Who Lives Here? The blue house on Smirle Avenue

By Shaun Markey – 

In Wellington Village, there was a little house at 70 Smirle Ave. at the corner of Spencer that had valiantly served its occupants for something in the order of 90 years. By 2017, however, the modest dwelling was showing serious signs of age. The occupants, Mike Leach, Kate Billingsley and their children, daughter Ngaire (16) and son Finn (13) had been living satisfactorily, although coping, frustratingly at times, with uneven floors and a deteriorating foundation for some 14 years.

Since Mike was involved in the construction industry, the couple decided a new house was in order and that the aging building would be replaced. (Mike’s firm is Kiwi Mike’s, and he describes himself as a general contractor who also builds.) The old 70 Smirle house came down on September 11, 2017 and the family moved in to the new 70 Smirle in May of this year.

A search for an architect led them to Paul Kariouk. “We had seen a house on Bayswater Avenue that he had designed and we liked it,” Kate recalls. “So we approached Paul to design our new home.”

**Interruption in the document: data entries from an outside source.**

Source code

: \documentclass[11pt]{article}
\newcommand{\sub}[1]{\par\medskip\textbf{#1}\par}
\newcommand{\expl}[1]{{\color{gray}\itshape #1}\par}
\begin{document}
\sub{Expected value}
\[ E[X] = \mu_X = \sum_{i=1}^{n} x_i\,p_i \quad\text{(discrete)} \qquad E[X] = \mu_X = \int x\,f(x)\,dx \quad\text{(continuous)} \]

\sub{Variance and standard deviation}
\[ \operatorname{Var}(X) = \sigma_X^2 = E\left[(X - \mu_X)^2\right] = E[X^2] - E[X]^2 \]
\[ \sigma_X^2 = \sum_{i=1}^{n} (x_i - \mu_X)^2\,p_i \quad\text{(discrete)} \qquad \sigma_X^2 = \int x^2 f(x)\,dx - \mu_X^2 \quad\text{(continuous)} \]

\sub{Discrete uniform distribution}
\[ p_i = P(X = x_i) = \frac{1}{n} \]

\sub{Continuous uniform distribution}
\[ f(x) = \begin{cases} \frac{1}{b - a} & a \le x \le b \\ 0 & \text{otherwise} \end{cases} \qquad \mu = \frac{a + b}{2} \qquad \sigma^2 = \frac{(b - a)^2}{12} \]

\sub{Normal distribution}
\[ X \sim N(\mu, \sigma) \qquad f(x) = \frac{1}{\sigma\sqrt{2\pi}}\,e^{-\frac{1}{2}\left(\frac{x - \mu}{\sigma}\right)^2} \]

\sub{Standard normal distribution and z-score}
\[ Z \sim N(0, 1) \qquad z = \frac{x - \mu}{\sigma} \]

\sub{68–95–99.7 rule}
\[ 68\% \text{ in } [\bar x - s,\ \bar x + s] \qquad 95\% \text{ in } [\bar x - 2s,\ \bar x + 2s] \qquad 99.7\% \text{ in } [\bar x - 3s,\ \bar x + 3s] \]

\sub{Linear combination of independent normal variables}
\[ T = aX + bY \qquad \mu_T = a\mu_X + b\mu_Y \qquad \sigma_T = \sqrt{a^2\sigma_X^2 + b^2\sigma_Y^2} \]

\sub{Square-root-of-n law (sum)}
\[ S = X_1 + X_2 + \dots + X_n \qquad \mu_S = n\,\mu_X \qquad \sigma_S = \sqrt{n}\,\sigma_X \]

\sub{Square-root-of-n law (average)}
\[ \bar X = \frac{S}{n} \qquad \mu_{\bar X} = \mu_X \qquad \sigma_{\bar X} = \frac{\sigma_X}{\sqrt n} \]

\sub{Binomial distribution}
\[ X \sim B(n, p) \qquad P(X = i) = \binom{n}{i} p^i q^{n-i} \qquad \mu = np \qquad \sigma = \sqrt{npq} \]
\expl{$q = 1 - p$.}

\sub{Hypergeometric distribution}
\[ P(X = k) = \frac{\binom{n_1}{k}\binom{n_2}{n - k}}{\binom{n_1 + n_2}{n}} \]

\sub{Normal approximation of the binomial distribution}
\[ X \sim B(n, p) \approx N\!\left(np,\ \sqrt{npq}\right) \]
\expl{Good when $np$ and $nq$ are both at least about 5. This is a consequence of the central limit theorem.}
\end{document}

Kate Billingsley, Ngaire (16), Mike Leach, and Finn (13) outside their new home at 70 Smirle Ave. The exterior of the home reflects Kate’s interest and love of colour. Photos by Andrea Tomkins

Mike was born in Montreal where his parents – who hailed from New Zealand – resided for a period of time. Since then he has spent considerable time in New Zealand (and has the accent to prove it). 

The three-bedroom house that Mike and Kate had Paul design is a marked departure from the new housing in the neighbourhood. Theirs is not a typical infill by any standard. Paul designed an airy, open concept, two-storey, rectangular home to sit about where the old house was on the 33 x 90 foot lot. At roughly 1700 square feet, their home is a pipsqueak compared the 3,500 square foot semis going up steadily in most Kitchissippi neighbourhoods.

The structure faces east on Smirle Avenue with the south side of the house extending down Spencer Street. The low slope roof of the home, which includes two Velux skylights, slants slightly from west to east. The long expanse of the home’s sides are broken up with parallel two storey windowed voids crossing the width of the home from top to bottom. 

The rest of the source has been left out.